**What is required:**
Report all lines in the records that hold the string "root".

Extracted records

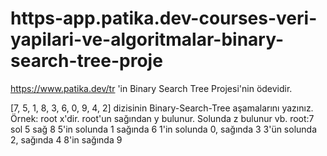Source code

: # https-app.patika.dev-courses-veri-yapilari-ve-algoritmalar-binary-search-tree-proje
https://www.patika.dev/tr 'in Binary Search Tree Projesi'nin ödevidir. 

[7, 5, 1, 8, 3, 6, 0, 9, 4, 2] dizisinin Binary-Search-Tree aşamalarını yazınız.
Örnek: root x'dir. root'un sağından y bulunur. Solunda z bulunur vb.
root:7 sol 5 sağ 8
5'in solunda 1 sağında 6
1'in solunda 0, sağında 3
3'ün solunda 2, sağında 4
8'in sağında 9 
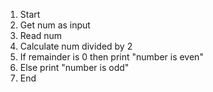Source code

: 1. Start
2. Get num as input
3. Read num 
4. Calculate num divided by 2 
5. If remainder is 0 then print "number is even"
4. Else print "number is odd"
5. End 
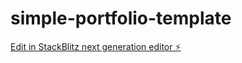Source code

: # simple-portfolio-template

[Edit in StackBlitz next generation editor ⚡️](https://stackblitz.com/~/github.com/Keanin-Cupido/simple-portfolio-template)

**Task response:**
Örnek: root x'dir. root'un sağından y bulunur. Solunda z bulunur vb.
root:7 sol 5 sağ 8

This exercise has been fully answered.